(Stored items)
[Start of section]
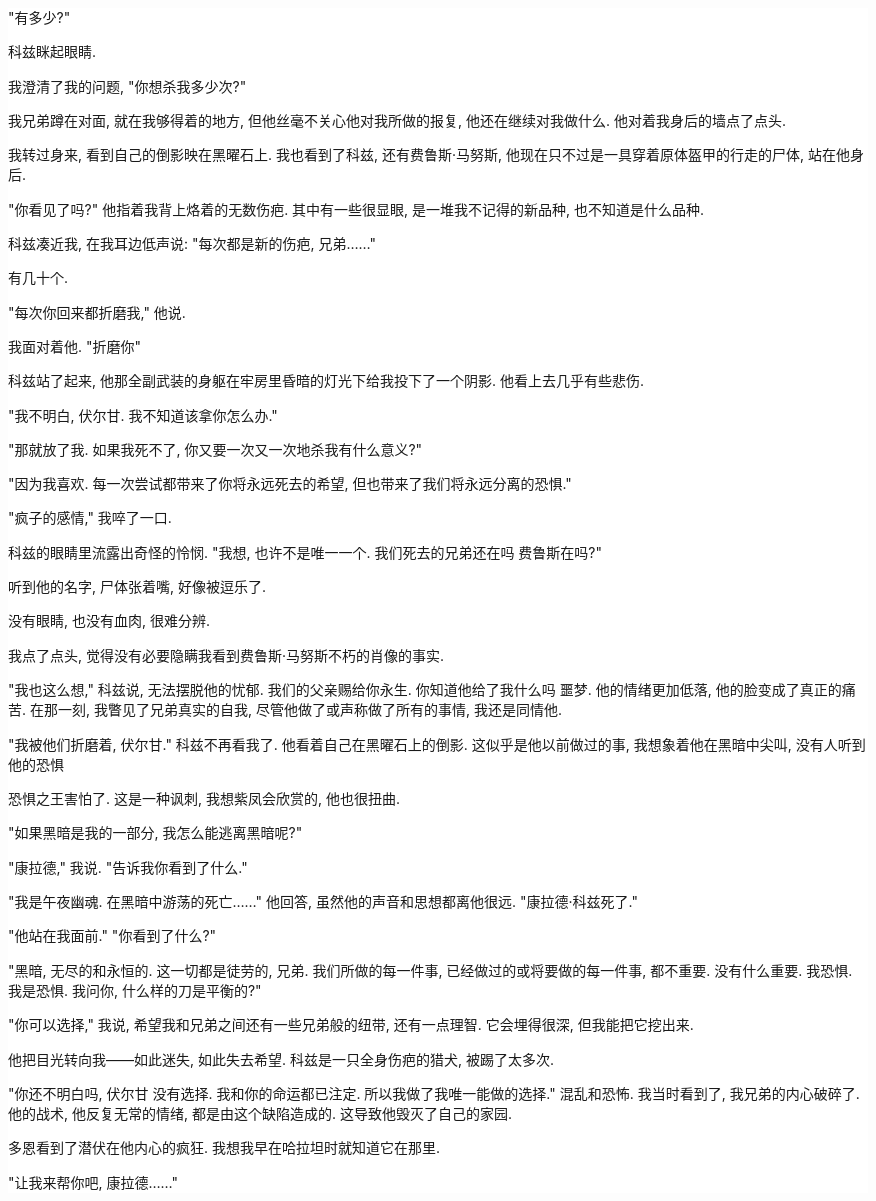 "有多少?"

科兹眯起眼睛.

我澄清了我的问题, "你想杀我多少次?"

我兄弟蹲在对面, 就在我够得着的地方, 但他丝毫不关心他对我所做的报复, 他还在继续对我做什么. 他对着我身后的墙点了点头.

我转过身来, 看到自己的倒影映在黑曜石上. 我也看到了科兹, 还有费鲁斯·马努斯, 他现在只不过是一具穿着原体盔甲的行走的尸体, 站在他身后.

"你看见了吗?" 他指着我背上烙着的无数伤疤. 其中有一些很显眼, 是一堆我不记得的新品种, 也不知道是什么品种.

科兹凑近我, 在我耳边低声说: "每次都是新的伤疤, 兄弟……"

有几十个.

"每次你回来都折磨我," 他说.

我面对着他. "折磨你"

科兹站了起来, 他那全副武装的身躯在牢房里昏暗的灯光下给我投下了一个阴影. 他看上去几乎有些悲伤.

"我不明白, 伏尔甘. 我不知道该拿你怎么办."

"那就放了我. 如果我死不了, 你又要一次又一次地杀我有什么意义?"

"因为我喜欢. 每一次尝试都带来了你将永远死去的希望, 但也带来了我们将永远分离的恐惧."

"疯子的感情," 我啐了一口.

科兹的眼睛里流露出奇怪的怜悯. "我想, 也许不是唯一一个. 我们死去的兄弟还在吗 费鲁斯在吗?"

听到他的名字, 尸体张着嘴, 好像被逗乐了.

没有眼睛, 也没有血肉, 很难分辨.

我点了点头, 觉得没有必要隐瞒我看到费鲁斯·马努斯不朽的肖像的事实.

"我也这么想," 科兹说, 无法摆脱他的忧郁. 我们的父亲赐给你永生. 你知道他给了我什么吗 噩梦. 他的情绪更加低落, 他的脸变成了真正的痛苦. 在那一刻, 我瞥见了兄弟真实的自我, 尽管他做了或声称做了所有的事情, 我还是同情他.

"我被他们折磨着, 伏尔甘." 科兹不再看我了. 他看着自己在黑曜石上的倒影. 这似乎是他以前做过的事, 我想象着他在黑暗中尖叫, 没有人听到他的恐惧

恐惧之王害怕了. 这是一种讽刺, 我想紫凤会欣赏的, 他也很扭曲.

"如果黑暗是我的一部分, 我怎么能逃离黑暗呢?"

"康拉德," 我说. "告诉我你看到了什么."

"我是午夜幽魂. 在黑暗中游荡的死亡……" 他回答, 虽然他的声音和思想都离他很远. "康拉德·科兹死了."

"他站在我面前." "你看到了什么?"

"黑暗, 无尽的和永恒的. 这一切都是徒劳的, 兄弟. 我们所做的每一件事, 已经做过的或将要做的每一件事, 都不重要. 没有什么重要. 我恐惧. 我是恐惧. 我问你, 什么样的刀是平衡的?"

"你可以选择," 我说, 希望我和兄弟之间还有一些兄弟般的纽带, 还有一点理智. 它会埋得很深, 但我能把它挖出来.

他把目光转向我——如此迷失, 如此失去希望. 科兹是一只全身伤疤的猎犬, 被踢了太多次.

"你还不明白吗, 伏尔甘 没有选择. 我和你的命运都已注定. 所以我做了我唯一能做的选择." 混乱和恐怖. 我当时看到了, 我兄弟的内心破碎了. 他的战术, 他反复无常的情绪, 都是由这个缺陷造成的. 这导致他毁灭了自己的家园.

多恩看到了潜伏在他内心的疯狂. 我想我早在哈拉坦时就知道它在那里.

"让我来帮你吧, 康拉德……"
[End of section]
_WORK ITEM_
Return all the records exactly, excluding images.

_EXERCISE OUTPUT_
 "有多少?"

科兹眯起眼睛.

我澄清了我的问题, "你想杀我多少次?"

我兄弟蹲在对面, 就在我够得着的地方, 但他丝毫不关心他对我所做的报复, 他还在继续对我做什么. 他对着我身后的墙点了点头.

我转过身来, 看到自己的倒影映在黑曜石上. 我也看到了科兹, 还有费鲁斯·马努斯, 他现在只不过是一具穿着原体盔甲的行走的尸体, 站在他身后.

"你看见了吗?" 他指着我背上烙着的无数伤疤. 其中有一些很显眼, 是一堆我不记得的新品种, 也不知道是什么品种.

科兹凑近我, 在我耳边低声说: "每次都是新的伤疤, 兄弟……"

有几十个.

"每次你回来都折磨我," 他说.

我面对着他. "折磨你"

科兹站了起来, 他那全副武装的身躯在牢房里昏暗的灯光下给我投下了一个阴影. 他看上去几乎有些悲伤.

"我不明白, 伏尔甘. 我不知道该拿你怎么办."

"那就放了我. 如果我死不了, 你又要一次又一次地杀我有什么意义?"

"因为我喜欢. 每一次尝试都带来了你将永远死去的希望, 但也带来了我们将永远分离的恐惧."

"疯子的感情," 我啐了一口.

科兹的眼睛里流露出奇怪的怜悯. "我想, 也许不是唯一一个. 我们死去的兄弟还在吗 费鲁斯在吗?"

听到他的名字, 尸体张着嘴, 好像被逗乐了.

没有眼睛, 也没有血肉, 很难分辨.

我点了点头, 觉得没有必要隐瞒我看到费鲁斯·马努斯不朽的肖像的事实.

"我也这么想," 科兹说, 无法摆脱他的忧郁. 我们的父亲赐给你永生. 你知道他给了我什么吗 噩梦. 他的情绪更加低落, 他的脸变成了真正的痛苦. 在那一刻, 我瞥见了兄弟真实的自我, 尽管他做了或声称做了所有的事情, 我还是同情他.

"我被他们折磨着, 伏尔甘." 科兹不再看我了. 他看着自己在黑曜石上的倒影. 这似乎是他以前做过的事, 我想象着他在黑暗中尖叫, 没有人听到他的恐惧

恐惧之王害怕了. 这是一种讽刺, 我想紫凤会欣赏的, 他也很扭曲.

"如果黑暗是我的一部分, 我怎么能逃离黑暗呢?"

"康拉德," 我说. "告诉我你看到了什么."

"我是午夜幽魂. 在黑暗中游荡的死亡……" 他回答, 虽然他的声音和思想都离他很远. "康拉德·科兹死了."

"他站在我面前." "你看到了什么?"

"黑暗, 无尽的和永恒的. 这一切都是徒劳的, 兄弟. 我们所做的每一件事, 已经做过的或将要做的每一件事, 都不重要. 没有什么重要. 我恐惧. 我是恐惧. 我问你, 什么样的刀是平衡的?"

"你可以选择," 我说, 希望我和兄弟之间还有一些兄弟般的纽带, 还有一点理智. 它会埋得很深, 但我能把它挖出来.

他把目光转向我——如此迷失, 如此失去希望. 科兹是一只全身伤疤的猎犬, 被踢了太多次.

"你还不明白吗, 伏尔甘 没有选择. 我和你的命运都已注定. 所以我做了我唯一能做的选择." 混乱和恐怖. 我当时看到了, 我兄弟的内心破碎了. 他的战术, 他反复无常的情绪, 都是由这个缺陷造成的. 这导致他毁灭了自己的家园.

多恩看到了潜伏在他内心的疯狂. 我想我早在哈拉坦时就知道它在那里.

"让我来帮你吧, 康拉德……"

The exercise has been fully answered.